The below method, using JFrog CLI and file specs with AQL proves to be one of the fastest approaches to cleanup a large number of artifacts as it is multithreaded, while keeping the stability of the service by not overloading the Artifactory Database, as we are running in batches with a defined limit for each query.
Step one:
Prepare a filespec JSON file:
{ "files": [ { "aql": { "items.find": { "repo": "frontend-generic-dev-local", "path": {"$match":"*"}, "name": {"$match":"*"}, "type": "file" } }, "limit": 50000 } ] }
1. The limit of 50,000 is the maximum limit we suggest to use to not overload the DB. This means it will search up to 50,000 items to delete in each iteration.

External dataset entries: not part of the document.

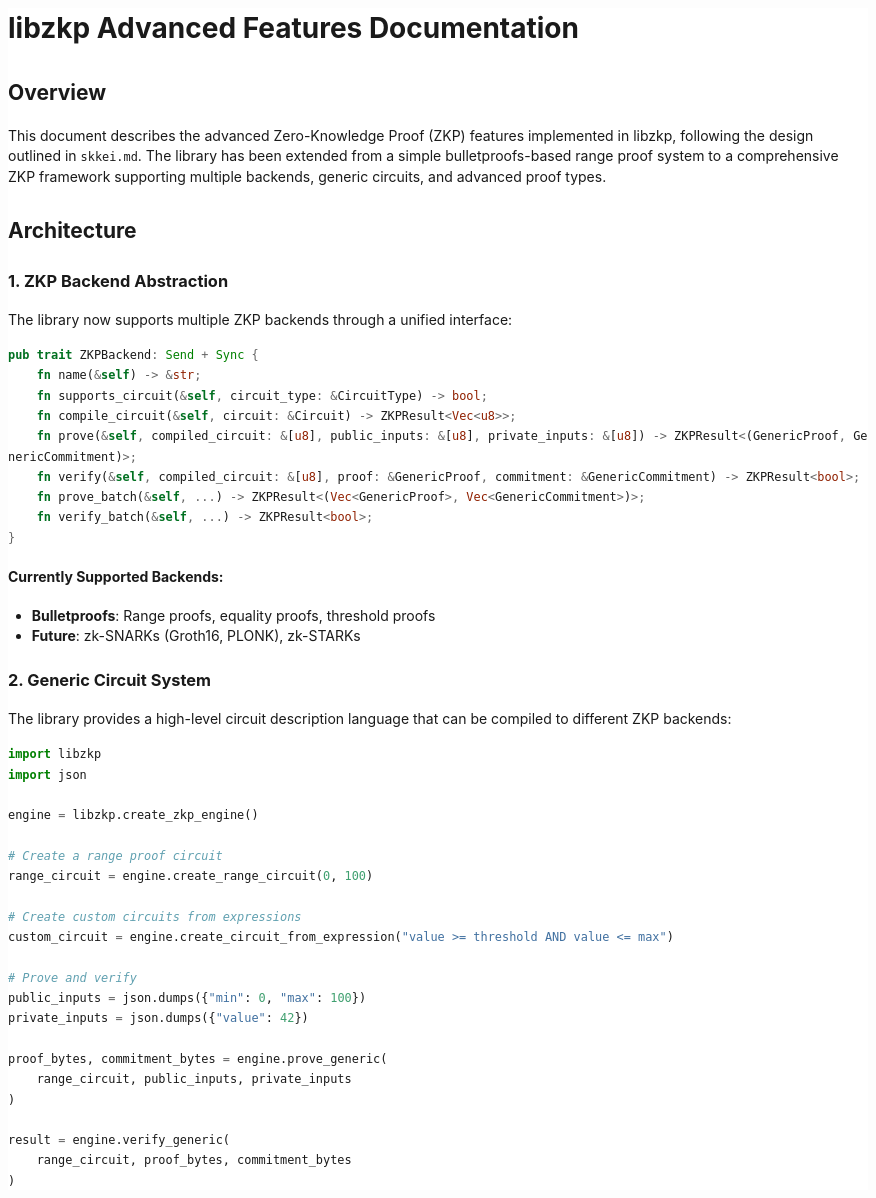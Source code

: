 # libzkp Advanced Features Documentation

## Overview

This document describes the advanced Zero-Knowledge Proof (ZKP) features implemented in libzkp, following the design outlined in `skkei.md`. The library has been extended from a simple bulletproofs-based range proof system to a comprehensive ZKP framework supporting multiple backends, generic circuits, and advanced proof types.

## Architecture

### 1. ZKP Backend Abstraction

The library now supports multiple ZKP backends through a unified interface:

```rust
pub trait ZKPBackend: Send + Sync {
    fn name(&self) -> &str;
    fn supports_circuit(&self, circuit_type: &CircuitType) -> bool;
    fn compile_circuit(&self, circuit: &Circuit) -> ZKPResult<Vec<u8>>;
    fn prove(&self, compiled_circuit: &[u8], public_inputs: &[u8], private_inputs: &[u8]) -> ZKPResult<(GenericProof, GenericCommitment)>;
    fn verify(&self, compiled_circuit: &[u8], proof: &GenericProof, commitment: &GenericCommitment) -> ZKPResult<bool>;
    fn prove_batch(&self, ...) -> ZKPResult<(Vec<GenericProof>, Vec<GenericCommitment>)>;
    fn verify_batch(&self, ...) -> ZKPResult<bool>;
}
```

#### Currently Supported Backends:
- **Bulletproofs**: Range proofs, equality proofs, threshold proofs
- **Future**: zk-SNARKs (Groth16, PLONK), zk-STARKs

### 2. Generic Circuit System

The library provides a high-level circuit description language that can be compiled to different ZKP backends:

```python
import libzkp
import json

engine = libzkp.create_zkp_engine()

# Create a range proof circuit
range_circuit = engine.create_range_circuit(0, 100)

# Create custom circuits from expressions
custom_circuit = engine.create_circuit_from_expression("value >= threshold AND value <= max")

# Prove and verify
public_inputs = json.dumps({"min": 0, "max": 100})
private_inputs = json.dumps({"value": 42})

proof_bytes, commitment_bytes = engine.prove_generic(
    range_circuit, public_inputs, private_inputs
)

result = engine.verify_generic(
    range_circuit, proof_bytes, commitment_bytes
)
```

2. You may use any AQL fields of the "item" domain, such as "created", "modified", etc.
Step two:
Prepare a small bash script to run JFrog CLI in a loop. You should calculate the number of iterations required, based on the number of files in the repository and the limit configured above:
#!/bin/bash for i in {1..1000} do echo $i jfrog rt del --dry-run=true --quiet --threads=8 --spec=aql.json done*You may increase the number of threads, we do not recommend exceeding 30 threads to not impact other processes using the JFrog platform.
Step three:
As the cleanup can take a while, you will most probably want to send it to run in the background. We can utilize the nohup command to do so:
nohup ./script.sh &
Additional notes:
1. Make sure to set "--dry-run=false" for the actual run to start.
2. Before executing the loop on the entire repository, make sure this achieves what you wish and that you are deleting the content you truly intend to delete.
3. Maintaining the cleanup of the repositories might delete artifacts permanently. Please use the scripts with caution.